By Xu Junqian | China Daily | Updated: 2019-06-04 07:36

Potential buyers inspect jade at another market in the city. HU CHAO/XINHUA

Yunnan venue hosts hundreds of broadcasters

Wang Qing was clearly unhappy with the amount being offered for a rock that might contain high-quality jade.

Speaking into his phone during a livestream auction in Ruili, a city in Yunnan province on China's border with Myanmar, he said: "7,000 yuan? For this? Before you offer a second price, friend, please take a closer look at the clarity and color."

Wang then moved both the flashlight and camera lens on his phone nearer to a gray, irregular-shaped rock that appeared no different from countless others to be found in China and elsewhere.

Before the phone bidder made a new offer, Wang struck up a conversation with a vendor from Myanmar standing next to him. He used simple Chinese phrases, instead of complete sentences, to make himself understood more easily.

The vendor was seeking a price of 120,000 yuan ($17,352).

Wang told the vendor: "Tell me your lowest price 120,000 yuan is impossible. If you lower the price for the bidder, you stand a better chance of making a sale. Make some money and buy some nice shoes."

The vendor, an adolescent casually dressed in flip-flops, used hand signals to suggest he would accept an offer of 110,000 yuan.

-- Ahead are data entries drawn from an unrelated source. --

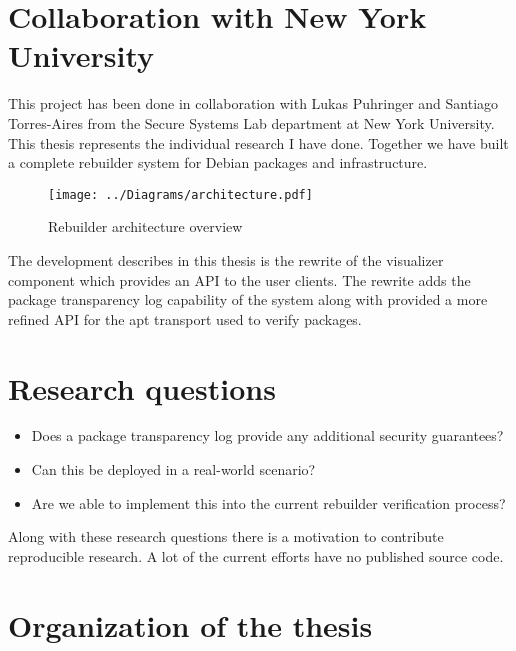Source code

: \documentclass[../Main/thesis.tex]{subfiles}
\begin{document}
\section{Collaboration with New York University}\label{sec:collab}
This project has been done in collaboration with Lukas Puhringer and Santiago
Torres-Aires from the Secure Systems Lab department at New York University. This
thesis represents the individual research I have done. Together we have built a
complete rebuilder system for Debian packages and infrastructure. 

\begin{figure}[H]
\centering
\texttt{[image: ../Diagrams/architecture.pdf]}
\caption{Rebuilder architecture overview}
\label{fig:rebuilder_architecture}
\end{figure}

The development describes in this thesis is the rewrite of the visualizer
component which provides an API to the user clients. The rewrite adds the
package transparency log capability of the system along with provided a more
refined API for the apt transport used to verify packages.

\section{Research questions}\label{sec:rq}
\begin{itemize}
    \item Does a package transparency log provide any additional security guarantees?
    \item Can this be deployed in a real-world scenario?
    \item Are we able to implement this into the current rebuilder verification
        process?
\end{itemize}

Along with these research questions there is a motivation to contribute
reproducible research. A lot of the current efforts have no published source
code.

\section{Organization of the thesis}\label{sec:organization}

\blankpage
\end{document}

The top offers from buyers in the livestream had peaked at about 10,000 yuan.

Wang quickly said there would not be a sale before moving on to the next piece of rock.

"The price gap between 10,000 yuan and 110,000 yuan is manageable, but the character of the stone from the Myanmar vendor is not what people in my chatroom are looking for," he said, implying they wanted better quality.

Some 90 percent of the jade sold in China comes from Myanmar.

Wang, 23, is one of 415 government-authorized livestream broadcasters at the Yangyanghao Taobao Raw Jade Trade Market in Ruili.

Livestreaming at the market, which operates in an area formerly occupied by a jade museum, began in December. The market is the first and to date the only one in the country that allows online auctions and trading in raw jade through livestreams.

As China sets the global pace in e-commerce, it is doing the same in livestreaming.

Taobao, the country's largest e-commerce platform, said its sales generated through livestreaming reached 100 billion yuan last year, a fourfold increase from 2017. Such sales typically involve a celebrity demonstrating a product and answering real-time questions from a digital audience using smartphones.

The trend emerged in the beauty industry in late 2015, with a number of young women showcasing the effects of a new lipstick or mascara. It has since gradually expanded to a variety of consumer products, ranging from snacks to high fashion.

But when it comes to raw jade, the price of which can range from hundreds to hundreds of millions of yuan, doubts and controversy can arise.